Tuesday, March 24, 2009

Economical History

This article by Scott Reynolds Nelson, a history professor at William & Mary, compares the economic crisis of today with the crisis of the Long Depression, which began in 1873 and lasted 7 years. He attributes the cause of the depression to lax mortgage lending in Europe which resulted in inflated real estate prices plus easy credit offered to the various industries involved in building the transcontinental railroad in the US. He also says that the Industrial Age had its roots in this depression by allowing those with capital (Rockefeller, Carnegie et al) to buy their competitors at rock bottom prices.

"In the end, the Panic of 1873 demonstrated that the center of gravity for the world’s credit had shifted west — from Central Europe toward the United States. The current panic suggests a further shift — from the United States to China and India."

The Wikipedia article about the Long Depression attributes the cause to inept politics in the US and abroad. Both sources are probably somewhat correct.

So, what's the crystal ball show for us hard working Americans here in the US of A? Probably several years of lackluster economic growth, if not economic decline. In a capitalistic system, markets continually seek to minimize cost for commodity functions. This ultimately results in asymmetric distribution of wealth. As we see more job functions outsourced to lower cost locations, there will be fewer high paying jobs in the US until the market creates the need for new job functions. In the meantime, the global market will begin to force to live within our means by restricting the amount of investment in the US. We won't be able to continue to spend at the same pace. As our consumption wanes, less developed countries will also cut back because they will sell less to us.

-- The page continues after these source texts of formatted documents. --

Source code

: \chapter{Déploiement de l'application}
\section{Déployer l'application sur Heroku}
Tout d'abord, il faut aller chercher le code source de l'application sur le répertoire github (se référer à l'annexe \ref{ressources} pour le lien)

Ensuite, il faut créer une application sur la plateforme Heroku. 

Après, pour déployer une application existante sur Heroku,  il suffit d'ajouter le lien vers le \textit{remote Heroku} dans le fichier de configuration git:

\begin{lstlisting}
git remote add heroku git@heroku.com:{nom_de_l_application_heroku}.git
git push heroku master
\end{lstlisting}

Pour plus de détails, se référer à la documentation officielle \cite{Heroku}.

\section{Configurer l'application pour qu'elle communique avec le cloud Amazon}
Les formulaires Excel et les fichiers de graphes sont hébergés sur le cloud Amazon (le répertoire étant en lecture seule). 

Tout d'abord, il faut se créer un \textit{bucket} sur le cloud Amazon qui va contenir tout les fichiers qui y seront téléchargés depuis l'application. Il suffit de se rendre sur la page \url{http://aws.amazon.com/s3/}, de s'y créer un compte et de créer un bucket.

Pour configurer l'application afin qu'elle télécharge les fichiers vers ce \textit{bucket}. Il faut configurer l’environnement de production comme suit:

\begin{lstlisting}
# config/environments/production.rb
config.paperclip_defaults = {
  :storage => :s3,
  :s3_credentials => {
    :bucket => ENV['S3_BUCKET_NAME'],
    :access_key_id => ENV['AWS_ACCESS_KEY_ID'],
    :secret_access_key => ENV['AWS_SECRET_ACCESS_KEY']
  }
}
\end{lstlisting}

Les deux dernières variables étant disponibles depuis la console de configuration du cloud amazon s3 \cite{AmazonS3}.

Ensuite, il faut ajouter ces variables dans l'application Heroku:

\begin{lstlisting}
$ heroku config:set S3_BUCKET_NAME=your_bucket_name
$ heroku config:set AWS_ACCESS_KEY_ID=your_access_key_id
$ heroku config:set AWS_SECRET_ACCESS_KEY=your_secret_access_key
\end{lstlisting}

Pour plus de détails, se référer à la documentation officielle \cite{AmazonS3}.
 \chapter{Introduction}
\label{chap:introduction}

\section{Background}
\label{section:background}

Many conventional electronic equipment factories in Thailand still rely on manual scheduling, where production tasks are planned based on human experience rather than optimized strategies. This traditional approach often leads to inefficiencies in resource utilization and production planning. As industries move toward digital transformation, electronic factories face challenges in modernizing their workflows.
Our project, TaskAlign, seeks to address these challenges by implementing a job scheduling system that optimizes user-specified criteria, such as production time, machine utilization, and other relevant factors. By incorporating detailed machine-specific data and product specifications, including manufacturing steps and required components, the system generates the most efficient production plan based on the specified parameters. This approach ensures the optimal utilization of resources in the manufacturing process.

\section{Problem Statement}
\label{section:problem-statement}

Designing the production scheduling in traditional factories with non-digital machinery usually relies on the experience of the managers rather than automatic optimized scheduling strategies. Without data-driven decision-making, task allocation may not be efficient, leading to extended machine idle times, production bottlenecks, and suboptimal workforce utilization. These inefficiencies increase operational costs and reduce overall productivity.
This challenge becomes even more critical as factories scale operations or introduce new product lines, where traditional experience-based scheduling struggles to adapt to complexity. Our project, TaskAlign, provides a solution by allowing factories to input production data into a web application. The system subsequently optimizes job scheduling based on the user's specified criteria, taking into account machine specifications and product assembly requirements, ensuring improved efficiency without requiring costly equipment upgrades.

What will break this model? Siphoning off non performing assets (ie over valued mortgages and the related derivatives) so that our financial intermediaries can resume normal operations. The current environment proves that we don't study history as we seem to endlessly repeat it.

Let's hope that those in Washington remain distracted with corporate bonuses to the extent that they let the free market fix this problem. Maybe we will then survive to witness the next round of Extraordinary Popular Delusions and the Madness Of Crowds.